Disk /dev/sde doesn't contain a valid partition table

7. Now the next command is restore. This command will start as soon as you hit enter. It will not give you any option to proceed with a yes or no prompt. So be careful on what is entered here before you proceed.

The command would be:
avtar -x --nostdout --account=/vcenter-prod.happycow.local/VirtualMachines/Jump_UqrwzzeV6zMpRI8yfCBqgQ --labelnum=1 -O VMFiles/1/virtdisk-flat.vmdk > /dev/sde

The labelnum can differ depending on your requirement. 
This will not show any output or any progress of the restore. If the VMDK created was a thin provisioned drive, then you can login to ESXi and run the below command:
# watch -n1 stat vm-name-flat.vmdk

This will refresh the output of the VMDK every 1 second. 

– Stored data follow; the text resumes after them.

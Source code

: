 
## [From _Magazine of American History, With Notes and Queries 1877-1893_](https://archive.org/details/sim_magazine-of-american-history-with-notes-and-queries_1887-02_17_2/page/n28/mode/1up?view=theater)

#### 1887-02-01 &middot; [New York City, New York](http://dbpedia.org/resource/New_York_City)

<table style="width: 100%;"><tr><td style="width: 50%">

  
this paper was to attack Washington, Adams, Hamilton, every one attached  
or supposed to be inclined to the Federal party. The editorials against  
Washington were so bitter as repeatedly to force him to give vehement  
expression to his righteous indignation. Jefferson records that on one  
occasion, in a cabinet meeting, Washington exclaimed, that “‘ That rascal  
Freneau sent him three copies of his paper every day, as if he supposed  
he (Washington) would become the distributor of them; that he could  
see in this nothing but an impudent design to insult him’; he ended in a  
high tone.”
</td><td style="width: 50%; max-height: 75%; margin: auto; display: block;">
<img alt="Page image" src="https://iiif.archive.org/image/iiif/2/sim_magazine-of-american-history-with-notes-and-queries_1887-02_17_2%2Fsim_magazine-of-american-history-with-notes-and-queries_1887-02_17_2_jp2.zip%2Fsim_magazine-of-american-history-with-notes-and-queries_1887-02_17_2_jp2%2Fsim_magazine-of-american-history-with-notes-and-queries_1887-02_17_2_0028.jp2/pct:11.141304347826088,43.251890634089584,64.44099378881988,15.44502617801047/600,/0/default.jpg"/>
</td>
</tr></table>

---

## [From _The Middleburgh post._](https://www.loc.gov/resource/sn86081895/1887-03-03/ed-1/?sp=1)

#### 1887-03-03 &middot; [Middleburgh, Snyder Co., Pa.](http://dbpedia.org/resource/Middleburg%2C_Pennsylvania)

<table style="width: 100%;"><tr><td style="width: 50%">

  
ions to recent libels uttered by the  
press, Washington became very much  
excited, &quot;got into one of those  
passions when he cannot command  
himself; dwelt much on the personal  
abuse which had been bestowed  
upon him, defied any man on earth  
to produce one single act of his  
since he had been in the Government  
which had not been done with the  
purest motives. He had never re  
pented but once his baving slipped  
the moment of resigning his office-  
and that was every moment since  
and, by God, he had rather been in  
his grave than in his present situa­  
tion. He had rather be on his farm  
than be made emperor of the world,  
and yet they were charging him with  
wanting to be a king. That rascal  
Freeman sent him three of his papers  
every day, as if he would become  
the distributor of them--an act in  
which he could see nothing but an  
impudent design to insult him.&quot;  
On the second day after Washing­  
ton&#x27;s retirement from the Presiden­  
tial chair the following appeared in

The output should be similar to:
Every 1s: stat Jump1-flat.vmdk                                                                                                                                                                                           2017-01-02 20:41:32
File: Jump1-flat.vmdk
Size: 44023414784     Blocks: 305152     IO Block: 131072 regular file
Device: 61f328bc5c1ebe26h/7058029830484180518d  Inode: 226524548   Links: 1
Access: (0600/-rw-------)  Uid: (    0/    root)   Gid: (    0/    root)
Access: 2017-01-02 20:39:58.000000000
Modify: 2017-01-02 20:39:58.000000000
Change: 2017-01-02 20:41:30.000000000

And this should be refreshing until the block size correlates to 40 GB. To calculate this, you need to Blocks x 512 = Size in Bytes.

8. Now, detach this drive from the VDP appliance. So in the end, you should have your new VM powered off and this drive attached to it. Power On the VM and you should be able to see the data.